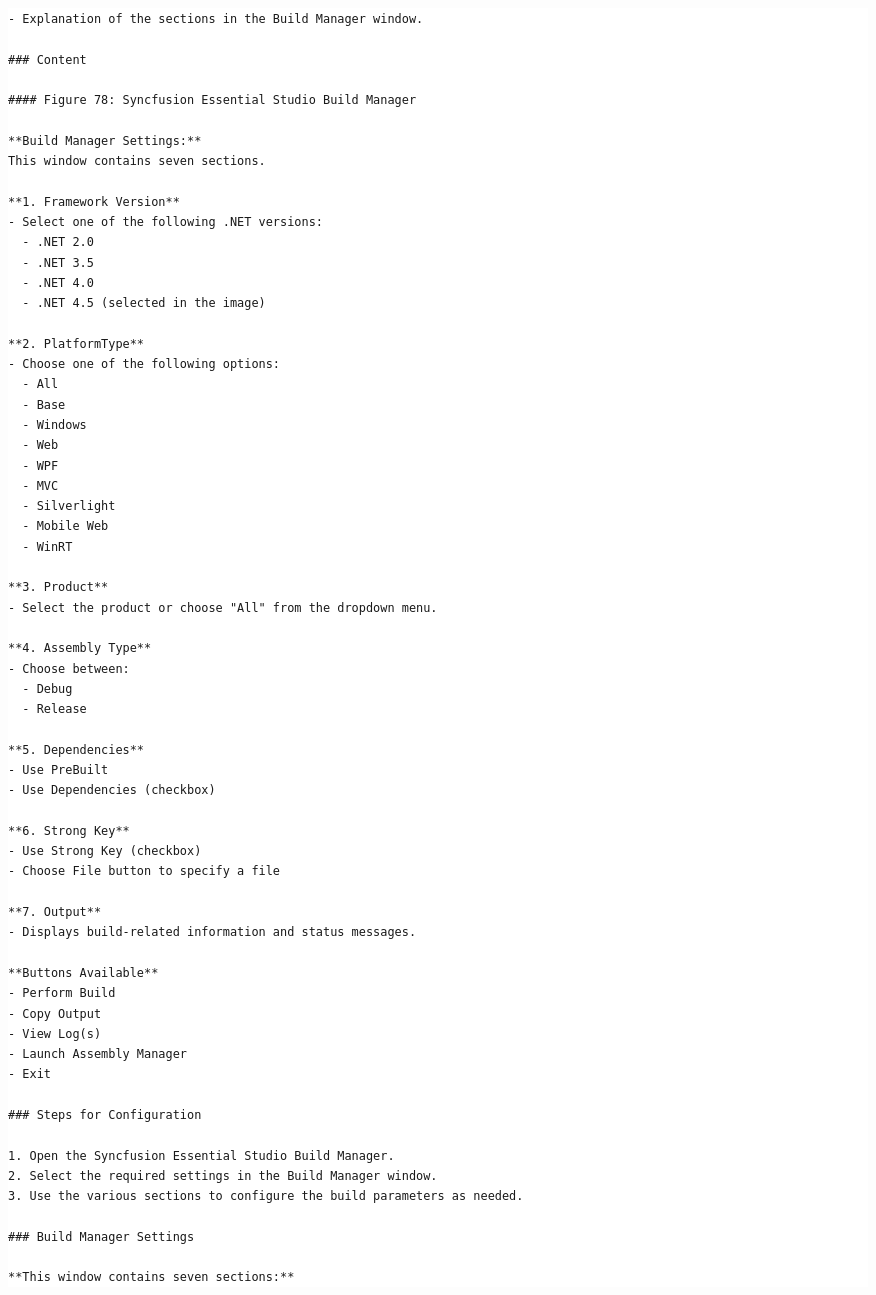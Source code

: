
 ```
- Explanation of the sections in the Build Manager window.

### Content

#### Figure 78: Syncfusion Essential Studio Build Manager

**Build Manager Settings:**
This window contains seven sections.

**1. Framework Version**
- Select one of the following .NET versions:
  - .NET 2.0
  - .NET 3.5
  - .NET 4.0
  - .NET 4.5 (selected in the image)

**2. PlatformType**
- Choose one of the following options:
  - All
  - Base
  - Windows
  - Web
  - WPF
  - MVC
  - Silverlight
  - Mobile Web
  - WinRT

**3. Product**
- Select the product or choose "All" from the dropdown menu.

**4. Assembly Type**
- Choose between:
  - Debug
  - Release

**5. Dependencies**
- Use PreBuilt
- Use Dependencies (checkbox)

**6. Strong Key**
- Use Strong Key (checkbox)
- Choose File button to specify a file

**7. Output**
- Displays build-related information and status messages.

**Buttons Available**
- Perform Build
- Copy Output
- View Log(s)
- Launch Assembly Manager
- Exit

### Steps for Configuration

1. Open the Syncfusion Essential Studio Build Manager.
2. Select the required settings in the Build Manager window.
3. Use the various sections to configure the build parameters as needed.

### Build Manager Settings

**This window contains seven sections:**
```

#### WORK TO COMPLETE
Take every line from the data above that holds "Dependencies" and copy it out.

#### WRITTEN ANSWER
**5. Dependencies**
- Use Dependencies (checkbox)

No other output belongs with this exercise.